Task statement
Show each line from the records below in which the word "OwnsOne" occurs.

—————

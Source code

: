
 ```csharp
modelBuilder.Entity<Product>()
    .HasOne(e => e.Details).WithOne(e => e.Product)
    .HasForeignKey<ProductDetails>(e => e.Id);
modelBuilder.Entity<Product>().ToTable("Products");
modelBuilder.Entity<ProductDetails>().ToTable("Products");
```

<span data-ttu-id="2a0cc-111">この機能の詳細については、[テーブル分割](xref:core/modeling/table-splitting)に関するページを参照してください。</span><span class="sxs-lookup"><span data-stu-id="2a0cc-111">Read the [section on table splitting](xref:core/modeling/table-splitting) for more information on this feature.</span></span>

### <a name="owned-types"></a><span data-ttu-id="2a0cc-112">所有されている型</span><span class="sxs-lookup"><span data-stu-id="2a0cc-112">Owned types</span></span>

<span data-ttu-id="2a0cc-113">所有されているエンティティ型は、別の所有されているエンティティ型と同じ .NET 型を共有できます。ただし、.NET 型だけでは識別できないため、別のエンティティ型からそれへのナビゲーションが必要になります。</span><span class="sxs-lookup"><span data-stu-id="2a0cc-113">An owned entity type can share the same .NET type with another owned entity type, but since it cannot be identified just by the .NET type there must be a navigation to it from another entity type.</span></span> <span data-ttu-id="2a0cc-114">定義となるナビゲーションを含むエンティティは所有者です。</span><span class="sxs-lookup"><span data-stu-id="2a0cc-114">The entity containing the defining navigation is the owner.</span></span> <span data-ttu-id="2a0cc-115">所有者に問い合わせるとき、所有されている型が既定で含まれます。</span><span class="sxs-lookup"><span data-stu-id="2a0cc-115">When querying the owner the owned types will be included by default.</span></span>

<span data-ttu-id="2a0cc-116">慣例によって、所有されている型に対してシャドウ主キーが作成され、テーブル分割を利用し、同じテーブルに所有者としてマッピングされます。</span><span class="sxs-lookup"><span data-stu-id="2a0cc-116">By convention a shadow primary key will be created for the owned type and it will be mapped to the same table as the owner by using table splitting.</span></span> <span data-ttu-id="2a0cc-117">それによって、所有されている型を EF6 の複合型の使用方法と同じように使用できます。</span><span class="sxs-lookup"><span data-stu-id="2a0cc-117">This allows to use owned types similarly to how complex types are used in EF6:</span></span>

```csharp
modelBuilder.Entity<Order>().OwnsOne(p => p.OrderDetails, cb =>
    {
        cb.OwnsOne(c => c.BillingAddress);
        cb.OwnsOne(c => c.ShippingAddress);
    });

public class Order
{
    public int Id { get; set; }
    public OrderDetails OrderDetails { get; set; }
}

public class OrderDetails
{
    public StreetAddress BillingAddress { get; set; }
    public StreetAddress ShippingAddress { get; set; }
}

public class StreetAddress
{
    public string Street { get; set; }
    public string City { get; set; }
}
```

—————

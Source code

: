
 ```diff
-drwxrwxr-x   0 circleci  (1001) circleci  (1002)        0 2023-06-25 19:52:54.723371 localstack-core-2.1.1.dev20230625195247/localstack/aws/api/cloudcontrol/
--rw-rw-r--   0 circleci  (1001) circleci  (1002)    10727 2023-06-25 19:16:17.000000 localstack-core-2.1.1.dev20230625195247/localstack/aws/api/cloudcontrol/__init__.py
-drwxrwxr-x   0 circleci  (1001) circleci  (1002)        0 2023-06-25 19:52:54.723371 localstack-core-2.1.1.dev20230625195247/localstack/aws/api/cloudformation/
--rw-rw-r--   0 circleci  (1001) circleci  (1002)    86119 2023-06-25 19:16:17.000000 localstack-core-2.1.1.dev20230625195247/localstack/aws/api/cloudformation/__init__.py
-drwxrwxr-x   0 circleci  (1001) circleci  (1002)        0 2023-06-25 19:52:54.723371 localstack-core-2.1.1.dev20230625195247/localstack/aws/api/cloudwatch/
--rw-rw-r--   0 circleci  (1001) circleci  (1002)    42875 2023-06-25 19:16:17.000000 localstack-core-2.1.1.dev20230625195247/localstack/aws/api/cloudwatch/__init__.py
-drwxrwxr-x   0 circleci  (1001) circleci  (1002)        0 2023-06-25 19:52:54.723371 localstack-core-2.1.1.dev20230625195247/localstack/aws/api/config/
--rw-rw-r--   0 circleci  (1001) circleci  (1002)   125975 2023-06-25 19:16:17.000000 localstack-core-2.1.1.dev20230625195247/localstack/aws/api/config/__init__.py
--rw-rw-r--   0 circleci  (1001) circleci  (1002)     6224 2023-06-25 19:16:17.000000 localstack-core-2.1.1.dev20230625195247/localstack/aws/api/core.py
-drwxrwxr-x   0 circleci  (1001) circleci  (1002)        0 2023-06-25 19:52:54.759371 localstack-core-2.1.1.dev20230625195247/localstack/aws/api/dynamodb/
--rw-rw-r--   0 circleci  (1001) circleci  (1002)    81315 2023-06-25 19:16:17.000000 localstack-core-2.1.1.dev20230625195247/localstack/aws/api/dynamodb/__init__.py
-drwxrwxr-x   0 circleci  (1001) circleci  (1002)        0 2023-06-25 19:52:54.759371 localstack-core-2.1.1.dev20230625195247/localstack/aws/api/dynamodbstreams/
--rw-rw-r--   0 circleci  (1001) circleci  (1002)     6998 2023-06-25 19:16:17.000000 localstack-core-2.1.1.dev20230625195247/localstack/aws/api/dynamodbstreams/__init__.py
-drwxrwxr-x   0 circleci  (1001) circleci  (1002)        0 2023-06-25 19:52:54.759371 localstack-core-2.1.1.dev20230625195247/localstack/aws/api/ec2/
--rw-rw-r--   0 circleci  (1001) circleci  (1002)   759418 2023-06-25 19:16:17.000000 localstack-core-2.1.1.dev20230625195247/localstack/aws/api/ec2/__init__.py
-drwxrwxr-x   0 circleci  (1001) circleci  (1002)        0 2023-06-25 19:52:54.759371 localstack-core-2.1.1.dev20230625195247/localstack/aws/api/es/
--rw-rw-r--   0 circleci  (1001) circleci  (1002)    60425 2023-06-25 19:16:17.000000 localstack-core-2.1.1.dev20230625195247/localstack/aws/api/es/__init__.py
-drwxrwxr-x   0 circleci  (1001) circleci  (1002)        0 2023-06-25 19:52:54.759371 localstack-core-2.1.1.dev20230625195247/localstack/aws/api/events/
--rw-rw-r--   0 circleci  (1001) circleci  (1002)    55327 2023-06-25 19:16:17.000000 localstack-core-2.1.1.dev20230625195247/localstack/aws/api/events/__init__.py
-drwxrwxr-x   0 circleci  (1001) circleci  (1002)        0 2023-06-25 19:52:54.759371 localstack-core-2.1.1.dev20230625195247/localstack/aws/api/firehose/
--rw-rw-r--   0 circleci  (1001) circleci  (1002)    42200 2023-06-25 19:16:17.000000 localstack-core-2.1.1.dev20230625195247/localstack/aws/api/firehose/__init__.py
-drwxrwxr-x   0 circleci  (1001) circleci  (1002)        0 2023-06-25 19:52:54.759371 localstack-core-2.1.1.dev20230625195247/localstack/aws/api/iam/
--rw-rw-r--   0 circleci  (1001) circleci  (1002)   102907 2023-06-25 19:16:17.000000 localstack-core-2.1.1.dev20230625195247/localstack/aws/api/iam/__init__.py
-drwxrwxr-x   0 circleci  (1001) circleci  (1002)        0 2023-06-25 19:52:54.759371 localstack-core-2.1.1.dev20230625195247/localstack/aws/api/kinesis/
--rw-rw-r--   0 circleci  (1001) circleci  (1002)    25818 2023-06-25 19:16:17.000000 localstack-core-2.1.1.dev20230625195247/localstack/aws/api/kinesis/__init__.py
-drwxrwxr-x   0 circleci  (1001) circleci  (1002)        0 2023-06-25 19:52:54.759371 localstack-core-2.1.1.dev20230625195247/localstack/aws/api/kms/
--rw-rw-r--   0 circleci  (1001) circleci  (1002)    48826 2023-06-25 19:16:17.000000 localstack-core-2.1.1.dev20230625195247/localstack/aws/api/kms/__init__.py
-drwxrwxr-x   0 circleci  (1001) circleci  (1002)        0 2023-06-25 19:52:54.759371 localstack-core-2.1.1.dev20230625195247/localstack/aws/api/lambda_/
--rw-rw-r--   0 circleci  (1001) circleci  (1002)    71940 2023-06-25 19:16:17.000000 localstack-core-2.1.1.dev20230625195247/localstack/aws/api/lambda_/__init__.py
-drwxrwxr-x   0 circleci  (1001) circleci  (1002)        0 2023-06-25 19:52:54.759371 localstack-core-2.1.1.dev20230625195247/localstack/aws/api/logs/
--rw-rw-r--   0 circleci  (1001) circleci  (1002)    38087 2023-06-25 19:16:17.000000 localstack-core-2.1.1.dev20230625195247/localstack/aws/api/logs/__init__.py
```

—————

Response
modelBuilder.Entity<Order>().OwnsOne(p => p.OrderDetails, cb =>
        cb.OwnsOne(c => c.BillingAddress);
        cb.OwnsOne(c => c.ShippingAddress);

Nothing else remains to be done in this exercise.